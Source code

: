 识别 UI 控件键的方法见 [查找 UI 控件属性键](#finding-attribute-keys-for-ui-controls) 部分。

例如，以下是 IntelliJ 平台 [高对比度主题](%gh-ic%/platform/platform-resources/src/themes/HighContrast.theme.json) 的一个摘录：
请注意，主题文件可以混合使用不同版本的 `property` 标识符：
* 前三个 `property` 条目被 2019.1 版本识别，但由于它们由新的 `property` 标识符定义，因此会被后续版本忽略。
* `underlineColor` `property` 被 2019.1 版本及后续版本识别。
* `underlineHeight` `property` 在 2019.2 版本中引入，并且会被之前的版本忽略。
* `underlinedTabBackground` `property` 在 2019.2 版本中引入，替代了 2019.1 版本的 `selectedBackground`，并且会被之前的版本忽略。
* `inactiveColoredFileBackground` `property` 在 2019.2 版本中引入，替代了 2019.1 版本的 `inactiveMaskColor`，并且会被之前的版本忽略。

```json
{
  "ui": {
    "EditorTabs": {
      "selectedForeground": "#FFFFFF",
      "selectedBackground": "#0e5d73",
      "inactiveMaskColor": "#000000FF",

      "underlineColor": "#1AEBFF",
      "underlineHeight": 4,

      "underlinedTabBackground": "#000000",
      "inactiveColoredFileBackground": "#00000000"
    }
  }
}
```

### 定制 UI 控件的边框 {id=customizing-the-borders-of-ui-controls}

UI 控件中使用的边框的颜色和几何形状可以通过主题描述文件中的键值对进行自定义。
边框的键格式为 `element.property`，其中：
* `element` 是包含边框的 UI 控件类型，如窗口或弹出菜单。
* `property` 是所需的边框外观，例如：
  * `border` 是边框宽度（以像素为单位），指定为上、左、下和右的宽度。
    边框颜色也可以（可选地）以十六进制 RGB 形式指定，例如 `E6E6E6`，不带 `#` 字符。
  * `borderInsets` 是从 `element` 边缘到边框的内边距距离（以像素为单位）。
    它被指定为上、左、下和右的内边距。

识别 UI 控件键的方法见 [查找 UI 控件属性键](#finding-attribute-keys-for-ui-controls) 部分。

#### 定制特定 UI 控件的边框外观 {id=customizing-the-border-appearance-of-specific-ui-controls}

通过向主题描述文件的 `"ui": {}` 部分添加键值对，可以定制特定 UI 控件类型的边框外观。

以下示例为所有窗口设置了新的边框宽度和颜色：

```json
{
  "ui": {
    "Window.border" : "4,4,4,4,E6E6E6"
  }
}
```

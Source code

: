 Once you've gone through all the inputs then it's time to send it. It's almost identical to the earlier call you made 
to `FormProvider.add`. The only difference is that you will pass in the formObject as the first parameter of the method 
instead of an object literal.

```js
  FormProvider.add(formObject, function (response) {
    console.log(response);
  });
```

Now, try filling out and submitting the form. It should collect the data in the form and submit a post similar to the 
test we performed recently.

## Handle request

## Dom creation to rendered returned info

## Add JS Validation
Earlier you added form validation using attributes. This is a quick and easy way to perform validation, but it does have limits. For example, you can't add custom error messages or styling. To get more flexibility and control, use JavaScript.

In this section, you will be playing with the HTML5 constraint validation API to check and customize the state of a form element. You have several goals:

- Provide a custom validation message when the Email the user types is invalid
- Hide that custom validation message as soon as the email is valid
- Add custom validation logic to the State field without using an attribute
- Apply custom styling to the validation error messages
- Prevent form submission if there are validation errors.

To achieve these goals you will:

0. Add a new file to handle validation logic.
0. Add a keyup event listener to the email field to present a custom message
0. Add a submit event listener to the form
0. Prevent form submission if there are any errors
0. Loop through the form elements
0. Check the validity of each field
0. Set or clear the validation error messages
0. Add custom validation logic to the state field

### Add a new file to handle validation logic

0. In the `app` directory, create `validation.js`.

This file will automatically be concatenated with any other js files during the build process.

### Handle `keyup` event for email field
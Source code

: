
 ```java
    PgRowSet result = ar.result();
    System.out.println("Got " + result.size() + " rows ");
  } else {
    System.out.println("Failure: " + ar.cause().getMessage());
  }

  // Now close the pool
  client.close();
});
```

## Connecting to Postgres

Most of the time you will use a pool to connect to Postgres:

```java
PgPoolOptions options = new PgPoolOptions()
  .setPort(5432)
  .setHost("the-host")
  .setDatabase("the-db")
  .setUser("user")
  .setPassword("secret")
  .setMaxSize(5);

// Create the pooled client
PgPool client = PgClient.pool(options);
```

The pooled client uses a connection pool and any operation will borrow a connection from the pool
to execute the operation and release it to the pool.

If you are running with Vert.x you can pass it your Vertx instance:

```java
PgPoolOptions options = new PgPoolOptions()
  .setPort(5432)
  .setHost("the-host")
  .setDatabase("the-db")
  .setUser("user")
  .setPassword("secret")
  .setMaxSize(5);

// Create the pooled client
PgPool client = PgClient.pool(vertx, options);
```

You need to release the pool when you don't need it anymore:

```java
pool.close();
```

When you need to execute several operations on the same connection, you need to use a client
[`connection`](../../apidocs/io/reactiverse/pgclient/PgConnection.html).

== == ==

The required output is the exact run of lines from the beginning of the records to the line with "是包含边框的 UI 控件类型，如窗口或弹出菜单。", that line included.

> [Answer section]
Source code

: 识别 UI 控件键的方法见 [查找 UI 控件属性键](#finding-attribute-keys-for-ui-controls) 部分。

例如，以下是 IntelliJ 平台 [高对比度主题](%gh-ic%/platform/platform-resources/src/themes/HighContrast.theme.json) 的一个摘录：
请注意，主题文件可以混合使用不同版本的 `property` 标识符：
* 前三个 `property` 条目被 2019.1 版本识别，但由于它们由新的 `property` 标识符定义，因此会被后续版本忽略。
* `underlineColor` `property` 被 2019.1 版本及后续版本识别。
* `underlineHeight` `property` 在 2019.2 版本中引入，并且会被之前的版本忽略。
* `underlinedTabBackground` `property` 在 2019.2 版本中引入，替代了 2019.1 版本的 `selectedBackground`，并且会被之前的版本忽略。
* `inactiveColoredFileBackground` `property` 在 2019.2 版本中引入，替代了 2019.1 版本的 `inactiveMaskColor`，并且会被之前的版本忽略。

```json
{
  "ui": {
    "EditorTabs": {
      "selectedForeground": "#FFFFFF",
      "selectedBackground": "#0e5d73",
      "inactiveMaskColor": "#000000FF",

      "underlineColor": "#1AEBFF",
      "underlineHeight": 4,

      "underlinedTabBackground": "#000000",
      "inactiveColoredFileBackground": "#00000000"
    }
  }
}
```

### 定制 UI 控件的边框 {id=customizing-the-borders-of-ui-controls}

UI 控件中使用的边框的颜色和几何形状可以通过主题描述文件中的键值对进行自定义。
边框的键格式为 `element.property`，其中：
* `element` 是包含边框的 UI 控件类型，如窗口或弹出菜单。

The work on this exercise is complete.